A titre incident, il évalue son préjudice résultant des obstacles apportés par le bailleur, à la somme de 9. 200 € par année culturale perdue soit 18. 400 € au total.
SUR CE
Aux termes de l'article L. 411-4 du code rural : " Toute mise à disposition à titre onéreux d'un immeuble à usage agricole en vue de l'exploiter pour y exercer une activité agricole définie à l'article L. 311-1 est régie par les dispositions du présent titre, sous les réserves énumérées à l'article L. 411-2. Cette disposition est d'ordre public. Il en est de même, sous réserve que le cédant ou le propriétaire ne démontre que le contrat n'a pas été conclu en vue d'une utilisation continue ou répétée des biens et dans l'intention de faire obstacle à l'application du présent titre :- de toute cession exclusive des fruits de l'exploitation lorsqu'il appartient à l'acquéreur de les recueillir ou de les faire recueillir ;- des contrats conclus en vue de la prise en pension d'animaux par le propriétaire d'un fonds à usage agricole lorsque les obligations qui incombent normalement au propriétaire du fonds en application des dispositions du présent titre sont mises à la charge du propriétaire des animaux. La preuve de l'existence des contrats visés dans le présent article peut être apportée par tous moyens. "
Nonobstant les déclarations faites le 9 novembre 2000 à l'huissier instrumentaire, requis pour un constat, à qui Monsieur Y...indique : " Que ces parcelles sont louées à usage de pâture par Monsieur Y...Ludovic, requérant, qui l'a reprise en 1994 à son père, Monsieur Y...Pierre, utilisateur depuis 1988. ", l'intimé soutient désormais devant la Cour suivant en cela le raisonnement du premier juge, qu'il a été autorisé à titre personnel par Monsieur X..., depuis 1994, à faire paître ses bovins sur les parcelles propriétés de ce dernier, moyennant un fermage annuel et que cette convention de vente d'herbe qui s'est renouvelée depuis de nombreuses années lui confère un bail à ferme sur lesdites parcelles soumis au statut des baux ruraux.

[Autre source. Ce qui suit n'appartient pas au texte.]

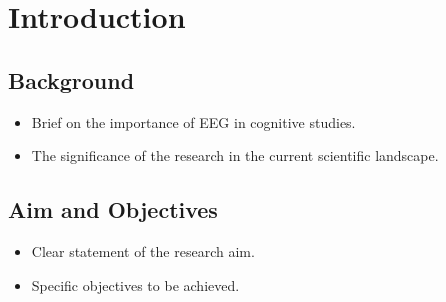 \chapter{\rm\bfseries Introduction}
\label{ch:chapter01}

\section{Background}

\begin{itemize}
\item{Brief on the importance of EEG in cognitive studies.}
\item {The significance of the research in the current scientific landscape.}
\end{itemize}

\section{Aim and Objectives}

\begin{itemize}
\item{Clear statement of the research aim.}
\item{Specific objectives to be achieved.}
\end{itemize}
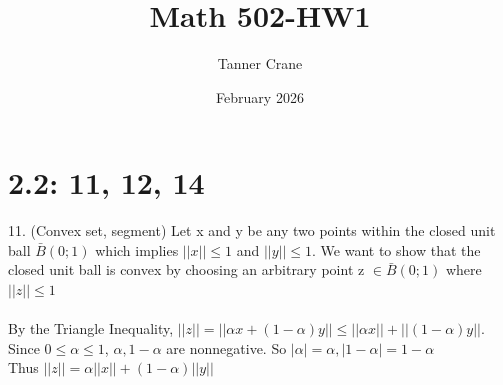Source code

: \documentclass{article}
\title{Math 502-HW1}
\author{Tanner Crane}
\date{February 2026}
\begin{document}
\maketitle

\section{2.2: 11, 12, 14}
11. (Convex set, segment) 
Let x and y be any two points within the closed unit ball $\bar{B}(0;1)$ which implies $||x|| \leq 1$ and $ ||y|| \leq 1$.
We want to show that the closed unit ball is convex by choosing an arbitrary point z $\in \bar{B}(0;1)$ where $||z|| \leq 1$
\\\\
By the Triangle Inequality, $||z|| = ||\alpha x + (1-\alpha)y|| \leq ||\alpha x|| + ||(1-\alpha)y|| $. Since $0 \leq \alpha \leq 1$, $\alpha, 1-\alpha$ are nonnegative. So $|\alpha| = \alpha, |1-\alpha| = 1-\alpha$\\ Thus
$||z|| = \alpha||x|| + (1-\alpha)||y||$ \\
\end{document}
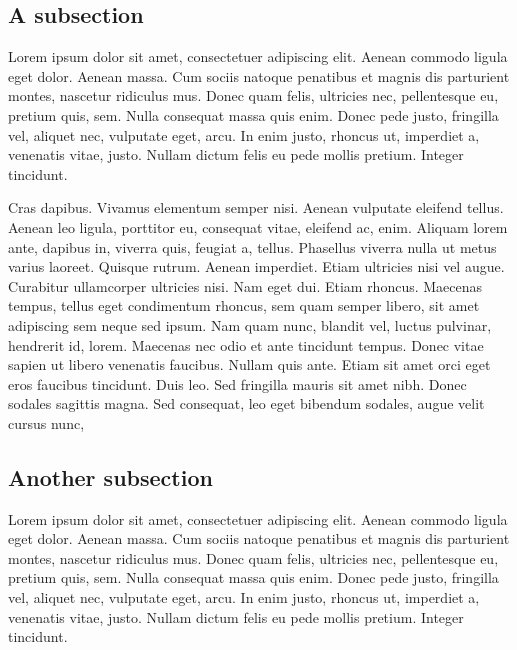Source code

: \documentclass[USenglish]{article}
\begin{document}
\subsection{A subsection} 

Lorem ipsum dolor sit amet, consectetuer adipiscing elit. Aenean commodo ligula eget dolor. Aenean
  massa. Cum sociis natoque penatibus et magnis dis parturient montes, nascetur ridiculus mus. Donec
  quam felis, ultricies nec, pellentesque eu, pretium quis, sem. Nulla consequat massa quis
  enim. Donec pede justo, fringilla vel, aliquet nec, vulputate eget, arcu. In enim justo, rhoncus
  ut, imperdiet a, venenatis vitae, justo. Nullam dictum felis eu pede mollis pretium. Integer
  tincidunt.

  Cras dapibus. Vivamus elementum semper nisi. Aenean vulputate eleifend tellus. Aenean
  leo ligula, porttitor eu, consequat vitae, eleifend ac, enim. Aliquam lorem ante, dapibus in,
  viverra quis, feugiat a, tellus. Phasellus viverra nulla ut metus varius laoreet. Quisque
  rutrum. Aenean imperdiet. Etiam ultricies nisi vel augue. Curabitur ullamcorper ultricies
  nisi. Nam eget dui. Etiam rhoncus. Maecenas tempus, tellus eget condimentum rhoncus, sem quam
  semper libero, sit amet adipiscing sem neque sed ipsum. Nam quam nunc, blandit vel, luctus
  pulvinar, hendrerit id, lorem. Maecenas nec odio et ante tincidunt tempus. Donec vitae sapien ut
  libero venenatis faucibus. Nullam quis ante. Etiam sit amet orci eget eros faucibus
  tincidunt. Duis leo. Sed fringilla mauris sit amet nibh. Donec sodales sagittis magna. Sed
  consequat, leo eget bibendum sodales, augue velit cursus nunc,

\subsection{Another subsection} 

Lorem ipsum dolor sit amet, consectetuer adipiscing elit. Aenean commodo ligula eget dolor. Aenean
  massa. Cum sociis natoque penatibus et magnis dis parturient montes, nascetur ridiculus mus. Donec
  quam felis, ultricies nec, pellentesque eu, pretium quis, sem. Nulla consequat massa quis
  enim. Donec pede justo, fringilla vel, aliquet nec, vulputate eget, arcu. In enim justo, rhoncus
  ut, imperdiet a, venenatis vitae, justo. Nullam dictum felis eu pede mollis pretium. Integer
  tincidunt.
\end{document}
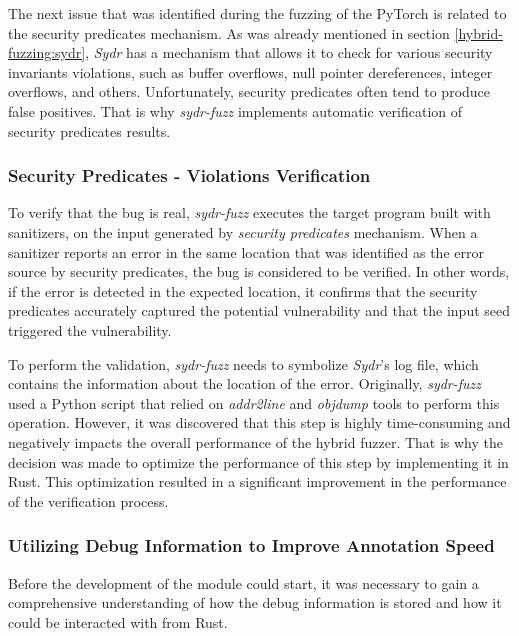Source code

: The next issue that was identified during the fuzzing of the PyTorch is related to the security predicates mechanism. As was already mentioned in section \ref{hybrid-fuzzing:sydr}, \textit{Sydr} has a mechanism that allows it to check for various security invariants violations, such as buffer overflows, null pointer dereferences, integer overflows, and others. Unfortunately, security predicates often tend to produce false positives. That is why \textit{sydr-fuzz} implements automatic verification of security predicates results.

\subsubsection{Security Predicates - Violations Verification}

To verify that the bug is real, \textit{sydr-fuzz} executes the target program built with sanitizers, on the input generated by \textit{security predicates} mechanism. When a sanitizer reports an error in the same location that was identified as the error source by security predicates, the bug is considered to be verified. In other words, if the error is detected in the expected location, it confirms that the security predicates accurately captured the potential vulnerability and that the input seed triggered the vulnerability.

To perform the validation, \textit{sydr-fuzz} needs to symbolize \textit{Sydr}'s log file, which contains the information about the location of the error. Originally, \textit{sydr-fuzz} used a Python script that relied on \textit{addr2line} and \textit{objdump} tools to perform this operation. However, it was discovered that this step is highly time-consuming and negatively impacts the overall performance of the hybrid fuzzer. That is why the decision was made to optimize the performance of this step by implementing it in Rust. This optimization resulted in a significant improvement in the performance of the verification process.

\subsubsection{Utilizing Debug Information to Improve Annotation Speed}

Before the development of the module could start, it was necessary to gain a comprehensive understanding of how the debug information is stored and how it could be interacted with from Rust.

Le fait que des bovins de messieurs Y..., père et fils, aient pu pacager sur ces parcelles, n'est ni contestable ni d'ailleurs contesté par Monsieur X...qui soutient qu'il s'agissait de conventions précaires et exceptionnelles de vente d'herbes qui n'ont pu conférer à ces derniers de bail à ferme et que ces autorisations correspondaient à de l'entraide entre exploitants dans des périodes de difficultés respectives.
Les copies de chèques et relevés de compte versés aux débats par Monsieur Y...permettent d'établir le paiement au bénéfice de Monsieur X...des sommes suivantes :
-3. 000 Frs le 24 août 2000-3. 000 Frs le 24 septembre 2000-1. 500 Frs le 24 octobre 2000
-2. 500 Frs le 25 août 2001-2. 000 Frs le 24 septembre 2001-2. 000 Frs le 25 octobre 2001
-356, 67 € le 24 août 2002-356, 67 € le 24 octobre 2002-356, 67 € le 24 novembre 2002
Aucun document n'est produit pour la période antérieure.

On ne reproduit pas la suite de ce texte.